Given information ->
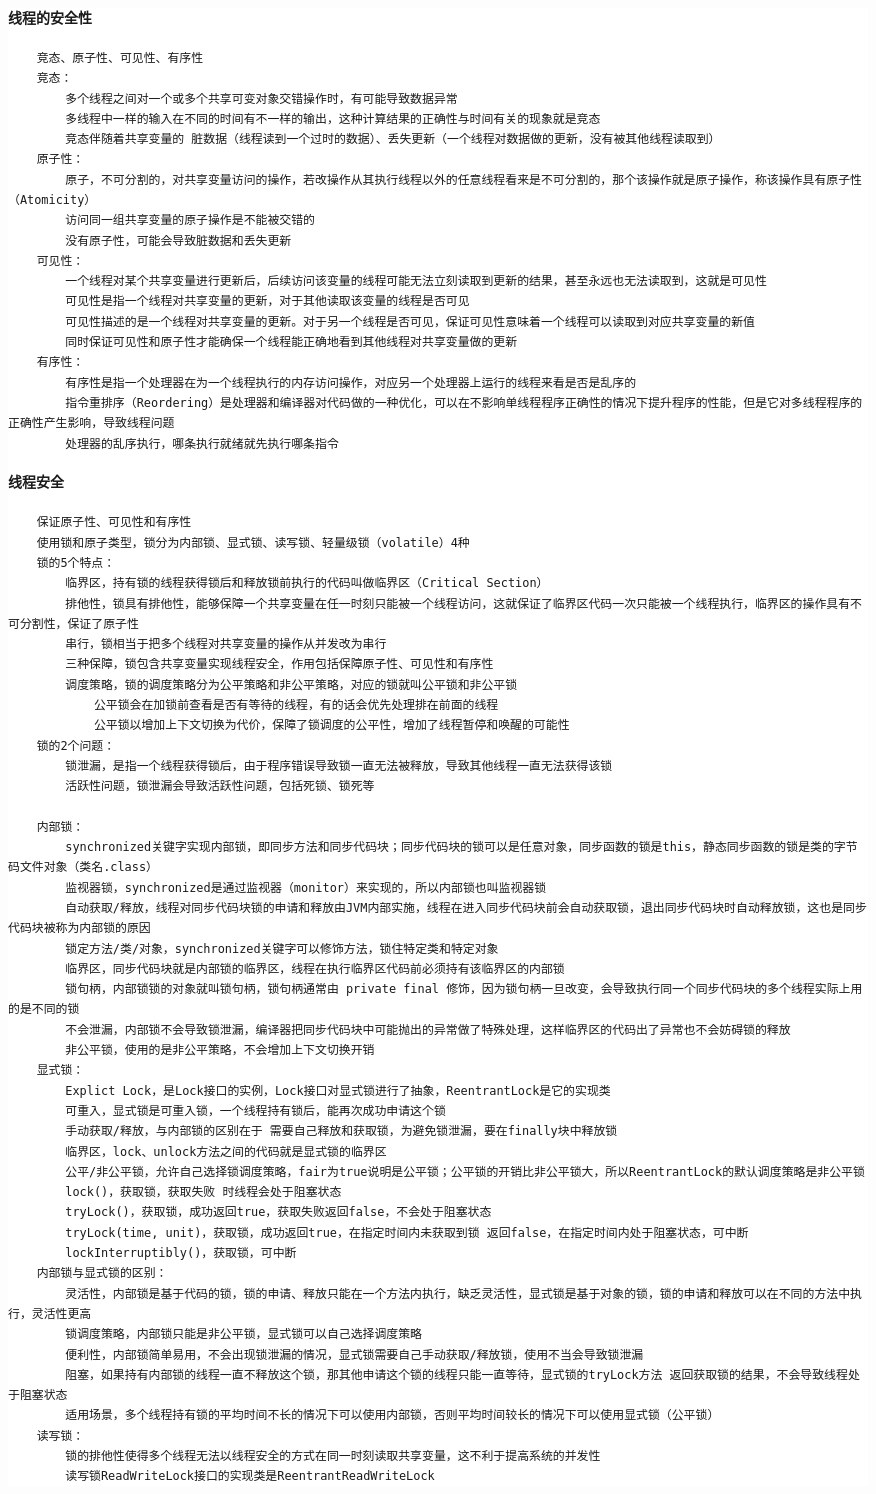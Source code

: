 #### 线程的安全性

        竞态、原子性、可见性、有序性
        竞态：
            多个线程之间对一个或多个共享可变对象交错操作时，有可能导致数据异常
            多线程中一样的输入在不同的时间有不一样的输出，这种计算结果的正确性与时间有关的现象就是竞态
            竞态伴随着共享变量的 脏数据（线程读到一个过时的数据）、丢失更新（一个线程对数据做的更新，没有被其他线程读取到）
        原子性：
            原子，不可分割的，对共享变量访问的操作，若改操作从其执行线程以外的任意线程看来是不可分割的，那个该操作就是原子操作，称该操作具有原子性（Atomicity）
            访问同一组共享变量的原子操作是不能被交错的
            没有原子性，可能会导致脏数据和丢失更新
        可见性：
            一个线程对某个共享变量进行更新后，后续访问该变量的线程可能无法立刻读取到更新的结果，甚至永远也无法读取到，这就是可见性
            可见性是指一个线程对共享变量的更新，对于其他读取该变量的线程是否可见
            可见性描述的是一个线程对共享变量的更新。对于另一个线程是否可见，保证可见性意味着一个线程可以读取到对应共享变量的新值
            同时保证可见性和原子性才能确保一个线程能正确地看到其他线程对共享变量做的更新
        有序性：
            有序性是指一个处理器在为一个线程执行的内存访问操作，对应另一个处理器上运行的线程来看是否是乱序的
            指令重排序（Reordering）是处理器和编译器对代码做的一种优化，可以在不影响单线程程序正确性的情况下提升程序的性能，但是它对多线程程序的正确性产生影响，导致线程问题
            处理器的乱序执行，哪条执行就绪就先执行哪条指令
            
#### 线程安全

        保证原子性、可见性和有序性
        使用锁和原子类型，锁分为内部锁、显式锁、读写锁、轻量级锁（volatile）4种
        锁的5个特点：
            临界区，持有锁的线程获得锁后和释放锁前执行的代码叫做临界区（Critical Section）
            排他性，锁具有排他性，能够保障一个共享变量在任一时刻只能被一个线程访问，这就保证了临界区代码一次只能被一个线程执行，临界区的操作具有不可分割性，保证了原子性
            串行，锁相当于把多个线程对共享变量的操作从并发改为串行
            三种保障，锁包含共享变量实现线程安全，作用包括保障原子性、可见性和有序性
            调度策略，锁的调度策略分为公平策略和非公平策略，对应的锁就叫公平锁和非公平锁
                公平锁会在加锁前查看是否有等待的线程，有的话会优先处理排在前面的线程
                公平锁以增加上下文切换为代价，保障了锁调度的公平性，增加了线程暂停和唤醒的可能性
        锁的2个问题：
            锁泄漏，是指一个线程获得锁后，由于程序错误导致锁一直无法被释放，导致其他线程一直无法获得该锁
            活跃性问题，锁泄漏会导致活跃性问题，包括死锁、锁死等
        
        内部锁：
            synchronized关键字实现内部锁，即同步方法和同步代码块；同步代码块的锁可以是任意对象，同步函数的锁是this，静态同步函数的锁是类的字节码文件对象（类名.class）
            监视器锁，synchronized是通过监视器（monitor）来实现的，所以内部锁也叫监视器锁
            自动获取/释放，线程对同步代码块锁的申请和释放由JVM内部实施，线程在进入同步代码块前会自动获取锁，退出同步代码块时自动释放锁，这也是同步代码块被称为内部锁的原因
            锁定方法/类/对象，synchronized关键字可以修饰方法，锁住特定类和特定对象
            临界区，同步代码块就是内部锁的临界区，线程在执行临界区代码前必须持有该临界区的内部锁
            锁句柄，内部锁锁的对象就叫锁句柄，锁句柄通常由 private final 修饰，因为锁句柄一旦改变，会导致执行同一个同步代码块的多个线程实际上用的是不同的锁
            不会泄漏，内部锁不会导致锁泄漏，编译器把同步代码块中可能抛出的异常做了特殊处理，这样临界区的代码出了异常也不会妨碍锁的释放
            非公平锁，使用的是非公平策略，不会增加上下文切换开销
        显式锁：
            Explict Lock，是Lock接口的实例，Lock接口对显式锁进行了抽象，ReentrantLock是它的实现类
            可重入，显式锁是可重入锁，一个线程持有锁后，能再次成功申请这个锁
            手动获取/释放，与内部锁的区别在于 需要自己释放和获取锁，为避免锁泄漏，要在finally块中释放锁
            临界区，lock、unlock方法之间的代码就是显式锁的临界区
            公平/非公平锁，允许自己选择锁调度策略，fair为true说明是公平锁；公平锁的开销比非公平锁大，所以ReentrantLock的默认调度策略是非公平锁
            lock()，获取锁，获取失败 时线程会处于阻塞状态
            tryLock()，获取锁，成功返回true，获取失败返回false，不会处于阻塞状态
            tryLock(time, unit)，获取锁，成功返回true，在指定时间内未获取到锁 返回false，在指定时间内处于阻塞状态，可中断
            lockInterruptibly()，获取锁，可中断
        内部锁与显式锁的区别：
            灵活性，内部锁是基于代码的锁，锁的申请、释放只能在一个方法内执行，缺乏灵活性，显式锁是基于对象的锁，锁的申请和释放可以在不同的方法中执行，灵活性更高
            锁调度策略，内部锁只能是非公平锁，显式锁可以自己选择调度策略
            便利性，内部锁简单易用，不会出现锁泄漏的情况，显式锁需要自己手动获取/释放锁，使用不当会导致锁泄漏
            阻塞，如果持有内部锁的线程一直不释放这个锁，那其他申请这个锁的线程只能一直等待，显式锁的tryLock方法 返回获取锁的结果，不会导致线程处于阻塞状态
            适用场景，多个线程持有锁的平均时间不长的情况下可以使用内部锁，否则平均时间较长的情况下可以使用显式锁（公平锁）
        读写锁：
            锁的排他性使得多个线程无法以线程安全的方式在同一时刻读取共享变量，这不利于提高系统的并发性
            读写锁ReadWriteLock接口的实现类是ReentrantReadWriteLock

Task item -> Pick each line holding "成功返回true" out of the entries above and return it.

Solution to this exercise ->
            tryLock()，获取锁，成功返回true，获取失败返回false，不会处于阻塞状态
            tryLock(time, unit)，获取锁，成功返回true，在指定时间内未获取到锁 返回false，在指定时间内处于阻塞状态，可中断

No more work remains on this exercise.